An approach we have taken to address this is reconfigurable microarchitectures. When you design a microarchitecture for peak performance or nominal voltage, it will not be particularly energy efficient when you scale down the voltage. The balance between dynamic energy, leakage energy and clocking energy will be far from optimal. With reconfigurable microarchitectures, we can introduce an uncommonly high level of flexibility at the microarchitectural level while still using classical commercial EDA tools and existing design flows.
Having access to the Arm IP has been great for us in terms of research. We have used it to develop systems with extremely wide energy performance ranges.
Another approach is approximate computing, where we reduce the design margin in a controlled manner. You then detect and fix in hardware any faults that occur, instead of heedlessly going for the worst-case design margin. Which in any recent technology node is a very substantial fraction of the timing requirements. We have expanded this concept into memories and networks on chip.
AI models are very robust against noise and occasional faults. For such systems, it is not always necessary to maintain the traditional design margins – which are very expensive in terms of performance and energy efficiency.
Instead, allowing, detecting, and adapting to runtime faults led us to develop the first energy- and quality- scalable network-on-chip that is able to achieve best-in-class energy efficiency of about 6 femtojoules per bit per millimeter. That is state of the art and is comparable to other work in 16 nanometer finfet. But we achieved it on a 28nm process which is 2 generations older.
We apply these techniques to complete systems, not just processors. We look at sensor interfaces, system power management, and extremely low power radio frequency communications – mostly backscattered radios.
Once we have solved extreme energy scalability, the next focus is to eliminate batteries.

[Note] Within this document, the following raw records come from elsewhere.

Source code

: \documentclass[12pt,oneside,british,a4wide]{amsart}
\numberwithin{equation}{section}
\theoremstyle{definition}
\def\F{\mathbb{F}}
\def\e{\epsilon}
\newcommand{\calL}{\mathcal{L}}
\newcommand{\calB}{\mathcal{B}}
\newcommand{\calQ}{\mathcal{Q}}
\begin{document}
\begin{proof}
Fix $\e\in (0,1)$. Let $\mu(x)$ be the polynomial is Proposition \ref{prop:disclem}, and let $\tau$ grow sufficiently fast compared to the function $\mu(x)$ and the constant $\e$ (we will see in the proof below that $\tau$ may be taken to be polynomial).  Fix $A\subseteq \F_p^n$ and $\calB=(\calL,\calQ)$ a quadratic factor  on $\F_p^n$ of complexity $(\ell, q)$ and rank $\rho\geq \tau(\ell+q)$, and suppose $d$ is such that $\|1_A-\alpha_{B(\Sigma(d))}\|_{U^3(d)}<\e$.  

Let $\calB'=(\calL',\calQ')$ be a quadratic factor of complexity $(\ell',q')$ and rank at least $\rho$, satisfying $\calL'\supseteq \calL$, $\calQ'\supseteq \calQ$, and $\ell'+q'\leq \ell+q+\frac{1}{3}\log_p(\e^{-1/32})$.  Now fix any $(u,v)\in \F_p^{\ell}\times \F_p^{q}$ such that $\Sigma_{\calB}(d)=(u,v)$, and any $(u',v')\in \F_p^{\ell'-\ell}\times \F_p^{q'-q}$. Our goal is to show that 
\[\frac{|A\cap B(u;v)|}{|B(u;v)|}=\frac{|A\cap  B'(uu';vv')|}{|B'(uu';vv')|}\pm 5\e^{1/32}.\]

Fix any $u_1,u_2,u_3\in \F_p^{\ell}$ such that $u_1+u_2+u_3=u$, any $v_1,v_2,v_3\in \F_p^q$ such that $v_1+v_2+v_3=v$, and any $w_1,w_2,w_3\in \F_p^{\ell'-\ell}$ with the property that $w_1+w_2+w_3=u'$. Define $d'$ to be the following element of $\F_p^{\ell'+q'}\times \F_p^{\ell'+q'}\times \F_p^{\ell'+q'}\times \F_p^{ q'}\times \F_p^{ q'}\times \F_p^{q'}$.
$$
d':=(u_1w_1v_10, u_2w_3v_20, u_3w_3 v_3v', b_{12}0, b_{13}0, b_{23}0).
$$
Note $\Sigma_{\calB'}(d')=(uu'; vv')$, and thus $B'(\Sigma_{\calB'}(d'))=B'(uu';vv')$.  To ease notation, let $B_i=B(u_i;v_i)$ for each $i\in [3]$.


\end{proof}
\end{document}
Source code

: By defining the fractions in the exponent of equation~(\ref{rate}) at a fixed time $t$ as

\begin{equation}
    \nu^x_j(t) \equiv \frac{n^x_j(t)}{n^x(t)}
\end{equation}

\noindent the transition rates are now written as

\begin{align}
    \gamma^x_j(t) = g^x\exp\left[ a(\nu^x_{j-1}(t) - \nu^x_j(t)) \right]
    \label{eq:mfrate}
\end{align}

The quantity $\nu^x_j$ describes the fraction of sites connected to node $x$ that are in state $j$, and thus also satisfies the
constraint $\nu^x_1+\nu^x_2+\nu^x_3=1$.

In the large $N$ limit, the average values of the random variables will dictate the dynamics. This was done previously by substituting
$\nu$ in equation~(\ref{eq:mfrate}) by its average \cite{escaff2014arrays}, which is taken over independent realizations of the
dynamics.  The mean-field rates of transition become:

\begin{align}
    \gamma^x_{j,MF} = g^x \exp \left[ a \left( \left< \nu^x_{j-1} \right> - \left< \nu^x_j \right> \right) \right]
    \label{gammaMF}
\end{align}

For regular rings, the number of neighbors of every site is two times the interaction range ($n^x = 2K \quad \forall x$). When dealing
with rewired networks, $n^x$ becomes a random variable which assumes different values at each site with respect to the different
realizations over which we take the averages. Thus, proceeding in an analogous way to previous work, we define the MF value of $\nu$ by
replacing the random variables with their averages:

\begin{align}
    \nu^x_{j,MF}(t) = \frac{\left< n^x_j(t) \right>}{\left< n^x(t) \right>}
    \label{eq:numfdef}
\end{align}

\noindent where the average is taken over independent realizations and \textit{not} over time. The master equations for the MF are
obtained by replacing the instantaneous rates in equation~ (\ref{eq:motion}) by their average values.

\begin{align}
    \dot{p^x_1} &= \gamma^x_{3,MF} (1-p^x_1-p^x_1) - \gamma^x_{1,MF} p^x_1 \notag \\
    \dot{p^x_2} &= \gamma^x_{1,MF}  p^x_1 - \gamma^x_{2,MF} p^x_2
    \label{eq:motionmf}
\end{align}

As we scale up to trillions of devices, it will be impossible to embed a trillion batteries in them. Replacing a $20 battery in a trillion devices every 5 years would cost $4 trillion. That is equivalent to the fourth-largest economy globally by GDP. It would also require too many raw materials, and the disposal would have an enormous impact on the environment.
The key challenge in eliminating batteries is to design systems with extremely low peak power consumption. You have no energy storage so you cannot average over time. You must ensure that your peak power is within the envelope that the harvester provides. We have had to scale all the subsystems of a typical sensor node, from sensor interface all the way down to communications.
Even the memory must scale in power. We achieve this by creating a hierarchy of memories with different power needs. From latch memory to small SRAMs and at the upper end of the scale, perhaps even a non-volatile storage.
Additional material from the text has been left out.